Los trabajadores del cementerio son objeto de una atención aún mayor. Es así como Cardini descubre a un señor de mameluco que rompe cajones vacíos a hachazos, a un chofer que baja de su coche fúnebre para tirar coronas de flores en un contenedor o a un jardinero que poda el pasto de una tumba. Y también a dos curiosos guías espirituales que cumplen deseos y reparten bendiciones a golpes de crucifijo, mientras un asistente pasea con su canastita entre los creyentes.

-¿Qué te llevó a filmar en el cementerio de Chacarita?

-Como también soy fotógrafa, empecé a ir para sacar fotos para un taller. Pero no buscaba la foto típica del angelito, de la escultura, sino que quería retratar a la gente en el cementerio. Estuve un año tomándoles retratos a las personas cuando llegaban a Chacarita. A través de este trabajo fui descubriendo toda la vida que había en el lugar. Lo caminé mucho. Y me pareció que daba para algo más.

-Es decir que no surgió por un interés particular en la muerte…

-Para nada. Por eso en la película tampoco trato al cementerio desde la cosa más dark. No me interesa el cementerio como espacio en sí, sino la utilización que le da la gente, el ritual de las personas frente al dolor. Me parecía muy loco que haya gente que va todos los domingos a una tumba a tomar mate. Gente que quizá después no se junta a tomar mate con la tía o los amigos, pero va a encontrarse con la muerte al cementerio. Después el documental fue adoptando diferentes matices. Ya no me interesó tanto el ritual de la muerte en sí, sino el funcionamiento de la Chacarita.

-Es notable la atención que les prestás a los trabajadores del cementerio. ¿Por qué te centraste en ellos?

-Me parece muy interesante el funcionamiento del cementerio, que además tiene algo medio retro, como el señor que va con una canastita buscando flores. Me encontré con imágenes y espacios a los que a través del trabajador podía acceder de otra forma que a través del visitante. Porque el visitante va a la tumba, se prende un cigarrillo, habla con los familiares y se va. Pero a través de los trabajadores el documental ganaba fuerza y podía mostrar ese espacio con el que, además, me fui encariñando: los sonidos, las chimeneas, los árboles, los pájaros, los jardines. Es verdad, la muerte está ahí, pero es un espacio hermoso. Hay gente que va a andar en bici, a patinar, a hacer un picnic. Por otro lado, me llamaron la atención cosas como el trabajo que se hace con los ataúdes. Que hoy en día los rompan con un hacha y que después con eso se haga aserrín es muy llamativo. Ese descubrimiento de la muerte desde un lugar práctico me pareció increíble.

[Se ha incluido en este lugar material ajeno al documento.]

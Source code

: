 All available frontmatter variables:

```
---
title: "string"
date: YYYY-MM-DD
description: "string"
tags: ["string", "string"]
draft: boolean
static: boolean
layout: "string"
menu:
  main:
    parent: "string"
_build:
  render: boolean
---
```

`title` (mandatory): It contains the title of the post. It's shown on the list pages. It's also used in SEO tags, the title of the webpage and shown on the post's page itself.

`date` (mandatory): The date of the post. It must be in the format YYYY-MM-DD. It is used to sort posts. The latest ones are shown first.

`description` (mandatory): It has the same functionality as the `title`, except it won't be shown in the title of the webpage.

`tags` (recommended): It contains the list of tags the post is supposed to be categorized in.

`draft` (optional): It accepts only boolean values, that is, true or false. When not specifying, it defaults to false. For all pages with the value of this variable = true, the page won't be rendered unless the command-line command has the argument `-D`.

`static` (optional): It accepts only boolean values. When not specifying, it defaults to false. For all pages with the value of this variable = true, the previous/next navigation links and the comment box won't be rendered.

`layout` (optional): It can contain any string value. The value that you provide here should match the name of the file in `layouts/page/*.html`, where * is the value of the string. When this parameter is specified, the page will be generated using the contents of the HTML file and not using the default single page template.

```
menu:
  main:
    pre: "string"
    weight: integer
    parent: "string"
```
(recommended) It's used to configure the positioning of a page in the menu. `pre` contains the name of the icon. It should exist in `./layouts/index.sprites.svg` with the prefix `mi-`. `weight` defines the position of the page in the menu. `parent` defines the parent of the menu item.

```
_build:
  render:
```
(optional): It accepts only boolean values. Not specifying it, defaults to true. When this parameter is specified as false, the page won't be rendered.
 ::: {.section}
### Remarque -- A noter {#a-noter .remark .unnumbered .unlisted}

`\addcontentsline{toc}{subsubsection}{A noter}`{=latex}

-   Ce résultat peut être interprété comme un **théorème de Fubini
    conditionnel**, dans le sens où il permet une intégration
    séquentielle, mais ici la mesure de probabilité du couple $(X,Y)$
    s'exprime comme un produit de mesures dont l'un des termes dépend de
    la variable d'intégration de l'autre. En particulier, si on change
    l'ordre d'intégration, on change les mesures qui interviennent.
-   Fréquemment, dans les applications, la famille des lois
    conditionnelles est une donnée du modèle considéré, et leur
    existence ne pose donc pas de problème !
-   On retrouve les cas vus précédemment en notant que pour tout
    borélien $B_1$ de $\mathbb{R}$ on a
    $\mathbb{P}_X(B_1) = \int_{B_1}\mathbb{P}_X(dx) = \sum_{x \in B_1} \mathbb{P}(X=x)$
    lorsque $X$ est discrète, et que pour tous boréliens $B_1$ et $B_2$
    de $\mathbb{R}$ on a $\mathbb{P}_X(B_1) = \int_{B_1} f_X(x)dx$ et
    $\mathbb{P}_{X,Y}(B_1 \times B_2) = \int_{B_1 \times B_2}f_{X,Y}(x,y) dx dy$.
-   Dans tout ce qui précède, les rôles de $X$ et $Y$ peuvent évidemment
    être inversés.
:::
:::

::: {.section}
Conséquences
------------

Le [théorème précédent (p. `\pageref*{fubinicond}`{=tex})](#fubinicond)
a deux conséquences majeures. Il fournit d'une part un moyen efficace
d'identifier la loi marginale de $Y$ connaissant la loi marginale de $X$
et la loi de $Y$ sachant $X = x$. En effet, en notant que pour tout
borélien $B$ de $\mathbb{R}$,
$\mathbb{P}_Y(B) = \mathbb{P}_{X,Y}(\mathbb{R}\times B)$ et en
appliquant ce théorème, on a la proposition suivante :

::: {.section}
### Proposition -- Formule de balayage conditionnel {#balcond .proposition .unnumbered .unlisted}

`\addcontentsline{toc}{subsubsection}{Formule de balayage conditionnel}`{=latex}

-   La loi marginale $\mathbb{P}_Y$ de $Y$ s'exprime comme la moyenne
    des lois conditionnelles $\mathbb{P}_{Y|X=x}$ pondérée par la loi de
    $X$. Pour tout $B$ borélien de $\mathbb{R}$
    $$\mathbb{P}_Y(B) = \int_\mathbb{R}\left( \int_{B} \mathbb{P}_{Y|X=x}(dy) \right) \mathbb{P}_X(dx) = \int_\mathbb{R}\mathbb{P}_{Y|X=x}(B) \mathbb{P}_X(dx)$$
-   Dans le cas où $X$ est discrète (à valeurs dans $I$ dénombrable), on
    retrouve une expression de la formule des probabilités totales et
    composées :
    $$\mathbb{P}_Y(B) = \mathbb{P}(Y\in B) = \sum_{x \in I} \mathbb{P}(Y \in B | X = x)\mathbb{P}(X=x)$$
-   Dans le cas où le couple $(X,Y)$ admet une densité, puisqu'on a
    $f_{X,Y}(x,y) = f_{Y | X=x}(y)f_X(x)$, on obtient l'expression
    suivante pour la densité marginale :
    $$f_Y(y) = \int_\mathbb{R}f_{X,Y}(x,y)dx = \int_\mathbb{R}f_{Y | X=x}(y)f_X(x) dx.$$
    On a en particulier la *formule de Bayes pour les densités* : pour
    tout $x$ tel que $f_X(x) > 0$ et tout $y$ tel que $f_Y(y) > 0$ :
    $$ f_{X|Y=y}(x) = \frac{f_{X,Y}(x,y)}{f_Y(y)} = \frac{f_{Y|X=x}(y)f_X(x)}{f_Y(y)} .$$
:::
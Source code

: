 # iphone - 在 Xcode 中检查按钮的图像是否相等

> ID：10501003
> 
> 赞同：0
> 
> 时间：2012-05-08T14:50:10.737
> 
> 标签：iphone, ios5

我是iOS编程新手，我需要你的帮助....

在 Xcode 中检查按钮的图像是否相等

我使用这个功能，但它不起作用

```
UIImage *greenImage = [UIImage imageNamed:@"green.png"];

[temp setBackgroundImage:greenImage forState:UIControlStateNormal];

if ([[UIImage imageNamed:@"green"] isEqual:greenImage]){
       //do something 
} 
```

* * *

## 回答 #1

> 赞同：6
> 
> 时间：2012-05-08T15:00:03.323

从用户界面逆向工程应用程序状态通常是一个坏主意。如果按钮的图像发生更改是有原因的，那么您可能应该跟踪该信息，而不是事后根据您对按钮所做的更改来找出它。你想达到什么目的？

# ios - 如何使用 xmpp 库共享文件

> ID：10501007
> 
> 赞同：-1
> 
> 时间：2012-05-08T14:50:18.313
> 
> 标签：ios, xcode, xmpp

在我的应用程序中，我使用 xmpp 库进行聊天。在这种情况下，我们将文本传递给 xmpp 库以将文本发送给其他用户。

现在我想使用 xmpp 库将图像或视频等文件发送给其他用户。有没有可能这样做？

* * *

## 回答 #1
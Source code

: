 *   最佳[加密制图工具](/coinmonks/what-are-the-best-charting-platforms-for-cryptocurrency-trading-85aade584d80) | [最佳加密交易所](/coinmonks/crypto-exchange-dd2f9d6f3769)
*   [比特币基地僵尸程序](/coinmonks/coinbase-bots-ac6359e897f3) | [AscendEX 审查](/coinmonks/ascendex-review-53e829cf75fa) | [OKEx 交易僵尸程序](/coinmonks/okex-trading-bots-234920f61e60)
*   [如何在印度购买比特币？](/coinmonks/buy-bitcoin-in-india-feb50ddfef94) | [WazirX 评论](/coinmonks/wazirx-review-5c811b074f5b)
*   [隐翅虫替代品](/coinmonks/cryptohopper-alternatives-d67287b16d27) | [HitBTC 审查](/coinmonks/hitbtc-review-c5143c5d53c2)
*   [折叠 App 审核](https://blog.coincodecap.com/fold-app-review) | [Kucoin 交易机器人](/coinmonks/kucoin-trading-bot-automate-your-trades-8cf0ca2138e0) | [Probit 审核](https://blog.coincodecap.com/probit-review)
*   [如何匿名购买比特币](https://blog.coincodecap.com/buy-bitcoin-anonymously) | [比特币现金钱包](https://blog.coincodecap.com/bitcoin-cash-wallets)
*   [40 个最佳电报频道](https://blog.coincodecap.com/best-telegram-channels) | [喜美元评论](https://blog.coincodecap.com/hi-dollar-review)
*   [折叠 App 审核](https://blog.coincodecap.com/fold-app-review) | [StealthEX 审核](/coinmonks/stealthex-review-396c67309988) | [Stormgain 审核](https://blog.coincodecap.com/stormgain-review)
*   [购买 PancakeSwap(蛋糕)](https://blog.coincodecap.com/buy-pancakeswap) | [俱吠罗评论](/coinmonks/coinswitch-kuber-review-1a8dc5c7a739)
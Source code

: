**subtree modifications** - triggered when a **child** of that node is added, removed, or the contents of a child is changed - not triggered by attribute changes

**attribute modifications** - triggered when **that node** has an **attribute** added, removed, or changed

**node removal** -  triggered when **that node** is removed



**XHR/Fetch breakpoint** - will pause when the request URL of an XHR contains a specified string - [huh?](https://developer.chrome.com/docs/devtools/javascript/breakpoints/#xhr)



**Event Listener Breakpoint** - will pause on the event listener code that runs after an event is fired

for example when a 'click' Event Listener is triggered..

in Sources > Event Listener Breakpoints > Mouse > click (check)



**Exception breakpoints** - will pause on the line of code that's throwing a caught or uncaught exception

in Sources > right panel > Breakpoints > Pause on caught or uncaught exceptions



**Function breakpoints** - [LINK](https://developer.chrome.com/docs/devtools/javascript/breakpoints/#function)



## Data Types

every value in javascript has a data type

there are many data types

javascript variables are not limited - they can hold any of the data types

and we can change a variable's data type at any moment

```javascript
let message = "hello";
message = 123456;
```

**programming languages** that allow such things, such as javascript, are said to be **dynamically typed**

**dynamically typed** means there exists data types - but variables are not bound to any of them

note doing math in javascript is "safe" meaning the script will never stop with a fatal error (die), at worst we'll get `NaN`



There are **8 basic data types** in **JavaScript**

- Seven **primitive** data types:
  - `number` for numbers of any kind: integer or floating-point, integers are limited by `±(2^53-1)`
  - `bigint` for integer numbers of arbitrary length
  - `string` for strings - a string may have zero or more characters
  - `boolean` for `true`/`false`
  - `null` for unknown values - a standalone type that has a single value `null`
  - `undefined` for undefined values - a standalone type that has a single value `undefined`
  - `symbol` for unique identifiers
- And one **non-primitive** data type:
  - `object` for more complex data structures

-También tienen mucho protagonismo los animales, esas otras vidas que andan por ahí. Le das mucho relieve sonoro al canto de los pájaros, incluso vemos cuidadores jugando con un gato negro.

-Quería poner el foco en la vida que hay en los cementerios. Por eso me acerqué a la naturaleza, a los árboles, a los pájaros –que están muy presentes—, al gato. Los trabajadores del cementerio se conectan con los animales. Creo que pasan tanto tiempo ahí que necesitan de ese contacto. Hay una galería en uno de los subsuelos con una ventana a través de la cual los trabajadores le dan de comer a los pájaros que se acercan. Da la sensación de que viven un poco a través de ese tragaluz.

-Antes hablabas de lo retro del cementerio. Y es cierto que son lugares en los que el tiempo parece detenerse. ¿Tuviste esa sensación mientras filmabas?

-Sí, el tiempo ya no se detiene en los rituales, que son como de otra época. Antes, la Chacarita estallaba los domingos. Se festejaba el aniversario de Gardel e iba todo el mundo. Hoy en día se está abandonando el ritual del cementerio por nuestras formas, nuestros modos. Ya no tiene el esplendor de antes. Es como ir a La Ideal: sigue siendo una confitería, pero no tiene el esplendor de antes. El cementerio se está dejando de usar de esa forma, por eso también quise rescatar un poco esos rituales que están al borde de desaparecer. Y este tipo de espacios también. Supongo que nos iremos acercando a Japón, donde tienen edificios a los que llevás la urnita y la dejás ahí. No sé si van a seguir existiendo jardines para los muertos, por lo menos desde lo estatal. En los cementerios privados tenés jardines, por ejemplo, pero no hay una utilización de ese espacio. Dejás al muerto y chau, no volvés nunca más.